By Joseph White
Wednesday, March 15, 2006 1:28 PM
ASHBURN, Va. -- Coach Joe Gibbs defended the Washington Redskins' aggressive approach to free agency on Wednesday, dismissing any implication that the team is somehow circumventing the NFL's salary cap.
"The thing I want to emphasize is this: We haven't done one thing that anybody else can't do," Gibbs said following a news conference to introduce free agent signing Andre Carter. "We have certain rules in the league. Here's the cap, here's the numbers, here's what you can spend, so everybody in the league can do what we're doing, it's just that they choose not to, many of them."
Despite starting the month some $13 million over the $102 million cap that was set following negotiations for a new collective bargaining agreement, the Redskins have once again been one of March's busiest teams.
Since Saturday, they have traded for San Francisco receiver Brandon Lloyd and signed five unrestricted free agents: receiver Antwaan Randle El, safety Adam Archuleta, tight end Christian Fauria, backup quarterback Todd Collins and Carter. Randle El and Archuleta alone were given contracts with a combined $21.5 million in guaranteed money.
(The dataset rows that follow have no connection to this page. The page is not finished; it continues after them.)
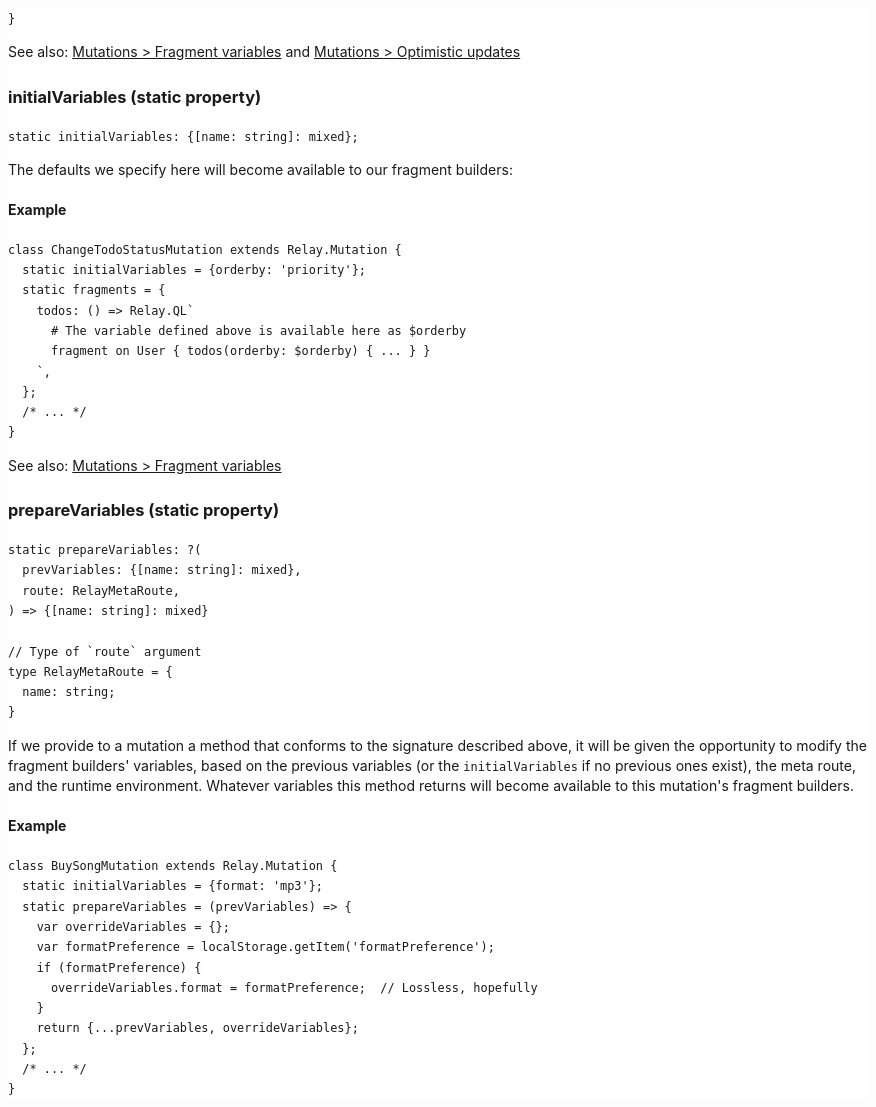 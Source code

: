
 ```{2-9}
}
```

See also:
[Mutations > Fragment variables](guides-mutations.html#fragment-variables) and
[Mutations > Optimistic updates](guides-mutations.html#optimistic-updates)

### initialVariables (static property)

```
static initialVariables: {[name: string]: mixed};
```

The defaults we specify here will become available to our fragment builders:

#### Example

```
class ChangeTodoStatusMutation extends Relay.Mutation {
  static initialVariables = {orderby: 'priority'};
  static fragments = {
    todos: () => Relay.QL`
      # The variable defined above is available here as $orderby
      fragment on User { todos(orderby: $orderby) { ... } }
    `,
  };
  /* ... */
}
```

See also:
[Mutations > Fragment variables](guides-mutations.html#fragment-variables)

### prepareVariables (static property)

```
static prepareVariables: ?(
  prevVariables: {[name: string]: mixed},
  route: RelayMetaRoute,
) => {[name: string]: mixed}

// Type of `route` argument
type RelayMetaRoute = {
  name: string;
}
```

If we provide to a mutation a method that conforms to the signature described above, it will be given the opportunity to modify the fragment builders' variables, based on the previous variables (or the `initialVariables` if no previous ones exist), the meta route, and the runtime environment. Whatever variables this method returns will become available to this mutation's fragment builders.

#### Example

```
class BuySongMutation extends Relay.Mutation {
  static initialVariables = {format: 'mp3'};
  static prepareVariables = (prevVariables) => {
    var overrideVariables = {};
    var formatPreference = localStorage.getItem('formatPreference');
    if (formatPreference) {
      overrideVariables.format = formatPreference;  // Lossless, hopefully
    }
    return {...prevVariables, overrideVariables};
  };
  /* ... */
}
```

  [key: Tk]: FragmentBuilder;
"Each team's a little different, how they want to build a team. ... Certainly Pittsburgh is a scheme that works, they won a Super Bowl," Gibbs said. "If you watch their team, there are a lot of draft choices, they're real conscious about that. It remains to be seen how we'll end up doing, but we've chosen to be more aggressive in free agency."
The Redskins put themselves under the cap by cutting five expendable players on the eve of free agency, and they also saved $4.4 million in the deal that made linebacker LaVar Arrington a free agent. Since then, they've been cutting cap dollars by renegotiating contracts with returning veterans, giving the players upfront bonuses that can be prorated for salary cap purposes.
Owner Dan Snyder's overspending in 2000 caused then-coach Marty Schottenheimer to make drastic cuts in 2001, but Snyder's strategy since then has been to map out a cap strategy using what Gibbs said were "three- to four-year spreadsheets." The goal is to shift cap money around in a coherent manner that keeps the team from being forced to part with players it wants to keep.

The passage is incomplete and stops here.